Lyon, le 14 novembre 2017. Illustration d'étudiant sur le campus des quais de l'université Lumière Lyon-2 à Lyon. — E. Frisullo / 20 Minutes

« Extrêmement fatigué », « épuisé » par la grève de la faim, Rabah a fini par lever le camp ce mardi matin. Et peine à trouver les mots pour s’exprimer. La veille, son amie Iman prise d’un malaise a été conduite à l’hôpital à bout de forces. Les deux étudiants se sont installés devant l’Université Lyon  2 et ont cessé de s’alimenter le 5 octobre, par dépit et par révolte. Parce qu’ils n’ont pu s’inscrire en master afin de continuer leurs études de droit [droits des affaires et redressement des entreprises en difficulté]. Parce qu’ils se sont retrouvés le bec dans l’eau après avoir pourtant fait valoir leur droit à poursuivre leurs études.

Selon le décret du 19 mai 2021, le rectorat a l’obligation de soumettre trois propositions à tous les étudiants, titulaires d’une licence, qui souhaitent s’inscrire en Master. Rabah et Iman ont été recalés de Lyon 3, Lyon 2 et Aix-en-Provence. Sans qu’ils en comprennent les raisons. « De façon surprenante, ma candidature a été refusée par l’Université Lyon 2 puisque l’établissement ne reconnaît pas ma Licence obtenue à l’Université Lyon 3, faculté qui se situe sur le trottoir d’en face, s’étonne Rabah. La candidature d’Iman a été refusée par un motif stéréotypé, envoyé au mot près, à la ponctuation près. »

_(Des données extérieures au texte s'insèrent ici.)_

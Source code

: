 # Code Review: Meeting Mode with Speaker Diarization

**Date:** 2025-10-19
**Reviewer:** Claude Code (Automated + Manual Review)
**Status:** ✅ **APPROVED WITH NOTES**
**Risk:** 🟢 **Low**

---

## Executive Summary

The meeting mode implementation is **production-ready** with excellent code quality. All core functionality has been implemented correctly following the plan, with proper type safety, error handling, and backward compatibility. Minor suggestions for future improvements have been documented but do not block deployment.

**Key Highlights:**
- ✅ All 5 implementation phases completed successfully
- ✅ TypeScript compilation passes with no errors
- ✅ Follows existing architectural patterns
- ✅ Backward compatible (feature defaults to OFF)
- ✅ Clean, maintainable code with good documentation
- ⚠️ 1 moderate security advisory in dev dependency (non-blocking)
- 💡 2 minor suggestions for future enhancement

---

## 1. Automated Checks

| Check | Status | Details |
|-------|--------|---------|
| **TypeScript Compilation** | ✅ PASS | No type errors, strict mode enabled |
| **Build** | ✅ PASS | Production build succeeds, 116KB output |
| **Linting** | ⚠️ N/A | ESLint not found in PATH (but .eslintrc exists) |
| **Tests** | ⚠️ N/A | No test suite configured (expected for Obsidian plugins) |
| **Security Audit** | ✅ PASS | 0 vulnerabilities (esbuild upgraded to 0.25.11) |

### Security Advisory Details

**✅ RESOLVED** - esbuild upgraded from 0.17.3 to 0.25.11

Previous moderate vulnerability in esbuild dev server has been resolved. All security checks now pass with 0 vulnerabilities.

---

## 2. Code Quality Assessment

1.400 étudiants en attente de places dans l’académie

Leur cas n’est pourtant pas isolé. Loin de là. L’académie de Lyon a été saisie de 1.400 dossiers d’étudiants inscrits sur la plateforme gouvernementale Trouver Mon Master. Des étudiants détenteurs d’une licence qui n’ont, pour l’instant, pu s’inscrire nulle part, faute de places disponibles dans les filières recherchées.

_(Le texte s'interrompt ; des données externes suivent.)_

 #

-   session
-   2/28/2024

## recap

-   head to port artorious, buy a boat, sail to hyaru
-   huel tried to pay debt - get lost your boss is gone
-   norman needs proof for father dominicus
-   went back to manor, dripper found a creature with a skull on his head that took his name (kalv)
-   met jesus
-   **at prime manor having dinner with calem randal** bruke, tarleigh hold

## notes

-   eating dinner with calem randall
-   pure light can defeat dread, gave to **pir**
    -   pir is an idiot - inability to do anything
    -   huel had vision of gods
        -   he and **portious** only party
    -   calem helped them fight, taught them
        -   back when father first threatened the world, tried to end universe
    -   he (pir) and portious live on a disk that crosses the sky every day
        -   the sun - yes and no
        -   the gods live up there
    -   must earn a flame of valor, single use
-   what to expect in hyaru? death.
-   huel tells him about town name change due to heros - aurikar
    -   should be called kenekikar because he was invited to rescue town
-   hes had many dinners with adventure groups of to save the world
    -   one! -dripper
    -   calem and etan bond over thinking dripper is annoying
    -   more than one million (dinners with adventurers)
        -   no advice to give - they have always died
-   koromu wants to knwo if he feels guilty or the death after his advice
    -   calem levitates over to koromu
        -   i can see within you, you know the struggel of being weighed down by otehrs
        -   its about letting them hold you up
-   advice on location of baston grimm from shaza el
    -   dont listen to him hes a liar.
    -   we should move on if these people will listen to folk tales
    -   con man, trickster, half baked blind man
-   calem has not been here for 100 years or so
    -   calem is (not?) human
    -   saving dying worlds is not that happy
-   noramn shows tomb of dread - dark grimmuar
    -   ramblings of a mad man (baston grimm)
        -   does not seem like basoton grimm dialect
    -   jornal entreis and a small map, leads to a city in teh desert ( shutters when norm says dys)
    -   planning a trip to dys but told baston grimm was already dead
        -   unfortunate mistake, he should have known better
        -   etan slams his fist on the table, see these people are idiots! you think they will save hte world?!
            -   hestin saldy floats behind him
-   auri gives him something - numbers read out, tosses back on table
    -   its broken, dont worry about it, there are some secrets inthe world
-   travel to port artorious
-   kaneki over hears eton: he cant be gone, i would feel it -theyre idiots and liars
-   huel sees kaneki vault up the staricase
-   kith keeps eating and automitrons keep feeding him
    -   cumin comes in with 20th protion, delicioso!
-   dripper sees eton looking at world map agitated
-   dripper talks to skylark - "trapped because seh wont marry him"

Le rectorat a indiqué à 20 Minutes « recenser les endroits où il reste des places pour répondre aux élèves » d’ici la fin du mois d’octobre en tenant compte de l’aspect territorial mais aussi de la filière. « L’idée est de pouvoir leur permettre de continuer leurs parcours dans la région », assure-t-on.

Les dossiers de Rabah et Iman ont été réexaminés la semaine dernière sans que cela n’aboutisse à une solution sur Lyon. Le premier s’est vu proposer d’aller à l’université de Clermont-Ferrand pour s’inscrire en Master. La seconde est invitée à suivre une licence professionnelle à Saint-Etienne. Des propositions qu’ils ont déclinées. « Ces solutions sont inacceptables, réagit Marie Chapleau, membre du syndicat étudiant Unef. Tous n’ont pas les moyens de déménager. Et s’inscrire en licence professionnelle ne garantit pas de pouvoir être admis en master l’année prochaine. »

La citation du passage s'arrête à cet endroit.